Highlighting the H bonds during simulation
Dear Sir, How could I highlight the formation and breakdown of Hbonds with the ligand to that of residues during the md simulation. I tried using the script (per-frame commands) chain @ca ~disp solvent hb line 2 color yellow reveal true Using this command, highlights all Hbonds in the system during the simulation, but I would like to see only Hbond interactions with ligand to that of nearby residues. How could I do this? what would be the appropriate per-frame script? Looking forward for the guidance. Best regards, Natesh Uni.Wien
Hi Natesh, The exact commands would depend on your system (how to specify the ligand), but I can at least give you an example.
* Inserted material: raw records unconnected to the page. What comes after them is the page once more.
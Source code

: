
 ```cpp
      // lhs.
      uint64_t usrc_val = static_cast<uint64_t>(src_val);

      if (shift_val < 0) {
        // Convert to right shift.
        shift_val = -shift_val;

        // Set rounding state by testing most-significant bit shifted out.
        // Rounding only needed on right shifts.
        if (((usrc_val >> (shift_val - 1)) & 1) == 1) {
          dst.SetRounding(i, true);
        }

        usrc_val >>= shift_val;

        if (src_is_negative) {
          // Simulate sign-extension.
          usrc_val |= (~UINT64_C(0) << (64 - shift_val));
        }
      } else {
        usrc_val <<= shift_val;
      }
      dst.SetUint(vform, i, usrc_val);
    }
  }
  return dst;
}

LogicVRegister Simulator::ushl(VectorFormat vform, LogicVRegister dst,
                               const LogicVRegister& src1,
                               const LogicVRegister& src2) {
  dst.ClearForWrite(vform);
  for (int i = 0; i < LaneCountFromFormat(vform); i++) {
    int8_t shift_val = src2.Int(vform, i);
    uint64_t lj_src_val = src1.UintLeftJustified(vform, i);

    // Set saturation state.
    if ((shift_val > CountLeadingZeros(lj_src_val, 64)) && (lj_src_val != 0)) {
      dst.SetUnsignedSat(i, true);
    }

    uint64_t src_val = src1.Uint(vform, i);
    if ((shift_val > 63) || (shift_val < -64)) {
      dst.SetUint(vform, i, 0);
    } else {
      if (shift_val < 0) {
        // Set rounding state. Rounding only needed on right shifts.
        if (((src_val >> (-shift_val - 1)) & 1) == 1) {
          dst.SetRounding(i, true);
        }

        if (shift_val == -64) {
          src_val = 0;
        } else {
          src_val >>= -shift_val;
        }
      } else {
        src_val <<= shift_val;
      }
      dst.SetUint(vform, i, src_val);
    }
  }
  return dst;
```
If “select ligand” selects only your ligand, it could be something like chain @ca ~disp solvent select ligand; hb selRestrict cross line 2 color yellow reveal true; ~select If “select ligand” doesn’t select only your ligand of interest, you would need to instead use its residue number(s) or names to select it. Basically this uses the “selRestrict” option of “hbonds” to limit the detection to just H-bonds with one end in the selected ligand. I put the select and unselect commands in the same line (separated with semicolons) so that the green selection outline will not show up. Putting the commands in the same line separated by semicolons hides the intermediate states. <http://www.rbvi.ucsf.edu/chimera/docs/UsersGuide/midas/hbonds.html> <http://www.rbvi.ucsf.edu/chimera/docs/UsersGuide/midas/usageconventions.html> I hope this helps, Elaine ---------- Elaine C. Meng, Ph.D. UCSF Computer Graphics Lab (Chimera team) and Babbitt Lab Department of Pharmaceutical Chemistry University of California, San Francisco
On May 31, 2016, at 2:21 AM, Natesh Singh <a1468984@unet.univie.ac.at> wrote:
Dear Sir,
How could I highlight the formation and breakdown of Hbonds with the ligand to that of residues during the md simulation. I tried using the script (per-frame commands)
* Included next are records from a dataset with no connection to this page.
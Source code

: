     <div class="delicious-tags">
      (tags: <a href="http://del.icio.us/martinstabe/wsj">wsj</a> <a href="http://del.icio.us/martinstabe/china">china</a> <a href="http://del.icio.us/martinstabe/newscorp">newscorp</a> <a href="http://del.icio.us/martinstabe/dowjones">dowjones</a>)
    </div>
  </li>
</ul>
chain @ca ~disp solvent hb line 2 color yellow reveal true
Using this command, highlights all Hbonds in the system during the simulation, but I would like to see only Hbond interactions with ligand to that of nearby residues. How could I do this? what would be the appropriate per-frame script?
Looking forward for the guidance.
Best regards, Natesh Uni.Wien
Dear Elaine, Thanks for help. The script worked out fine. I have another two queries: A. When I run the per frame script and record the movie, then I could not see the original h-bond width in the movie which I had changed from pseudobondgroup panel (line width: 5.0 from 1.0), though line style from bold to dashed could be seen in the movie. The new width is properly displayed in the chimera window but not reflecting in the movie. B. I would like to know how chimera is clustering the trajectory.., on what basis the number of clusters are obtained and what cut off is used during the process. I think based on pairwise rmsd matrix it's doing the clustering and cut off is used to identify the unique clusters. I could not find the same in the documentation so it would be nice if could shade some light on this. I was thinking if chimera could also give cluster map of the trajectory, where we could see different clusters and distances between them. Best regards, Natesh Uni. Wien Am 01.06.2016 00:51, schrieb Elaine Meng:
Hi Natesh, The exact commands would depend on your system (how to specify the ligand), but I can at least give you an example. If “select ligand” selects only your ligand, it could be something like
chain @ca ~disp solvent select ligand; hb selRestrict cross line 2 color yellow reveal true; ~select
If “select ligand” doesn’t select only your ligand of interest, you would need to instead use its residue number(s) or names to select it.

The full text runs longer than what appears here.